The most valuable part of the museum is the Memorial House, where everything is arranged as it was in Charents's lifetime. The house is furnished in a combination of Western and Eastern tastes: the grand piano "Becker", the typewriter, the furniture of red wood, the carpets inherited from his father, the ottoman, the Chinese panels, the collection of ivory and bronze statues of Buddha, the reproductions of Leonardo da Vinci, Fra Angelico, and so on.

===Library===
Charents's personal library forms a part of the Memorial House. According to the poet's daughter Arpenik, his library consisted of 6000 books in the 1930s. After his arrest during Joseph Stalin's Great Purge, a large number of books were destroyed. Now there are 1452 books in the library, including many valuable works in different languages on different subjects, such as arts and religion.

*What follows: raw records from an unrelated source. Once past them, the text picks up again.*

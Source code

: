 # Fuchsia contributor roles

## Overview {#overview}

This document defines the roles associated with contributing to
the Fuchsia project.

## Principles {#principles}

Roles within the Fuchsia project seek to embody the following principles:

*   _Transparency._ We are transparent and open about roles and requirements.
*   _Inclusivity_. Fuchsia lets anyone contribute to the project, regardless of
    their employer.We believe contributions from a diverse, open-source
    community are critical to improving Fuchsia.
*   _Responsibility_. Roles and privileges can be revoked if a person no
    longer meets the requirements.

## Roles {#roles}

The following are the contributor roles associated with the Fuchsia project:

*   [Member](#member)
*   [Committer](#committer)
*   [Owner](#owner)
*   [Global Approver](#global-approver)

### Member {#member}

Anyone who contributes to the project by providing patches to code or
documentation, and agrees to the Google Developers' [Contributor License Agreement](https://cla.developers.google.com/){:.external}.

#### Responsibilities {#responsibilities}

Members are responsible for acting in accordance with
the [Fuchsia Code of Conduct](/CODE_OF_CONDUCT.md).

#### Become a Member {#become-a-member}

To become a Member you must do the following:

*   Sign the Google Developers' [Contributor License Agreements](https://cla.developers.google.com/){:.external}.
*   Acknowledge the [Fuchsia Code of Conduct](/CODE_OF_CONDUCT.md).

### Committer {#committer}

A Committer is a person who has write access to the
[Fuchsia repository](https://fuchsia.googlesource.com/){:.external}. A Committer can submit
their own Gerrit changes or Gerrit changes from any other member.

Charents's library included a unique collection of books by many Armenian writers, including Khorenatsi, Buzand, Narekatsi, Kuchak, Shnorhali, Sayat-Nova, Leo, Tumanyan, Terian, Isahakyan, and Metsarents. Having deeply studied Ancient Greek, European and Russian literatures, as well as old Oriental art and literature, the poet enriched his collection with Aurelius, Proust, Asvaghosha, Pirandello, Spengler, Tagore and others. Among these books, the 25 volumes of the "Starie Godi" – a Russian periodical published from 1907 to 1916 – are of particular value.

Many books in the library are autographed. In the margins there are personal notes taken by Charents. There are also books that other writers presented to Charents, including Avetik Isahakyan, Hamlik Toumanian, Garegin Bess, Khachik Dashtents and others. Many books have been brought from Tbilisi (Tiflis), Moscow, Saint Petersburg, and Volgograd (Tsaritsyn).

The museum holds exhibitions, literary-musical gatherings, lectures, concerts, meetings, presentations, and days of poetry reading.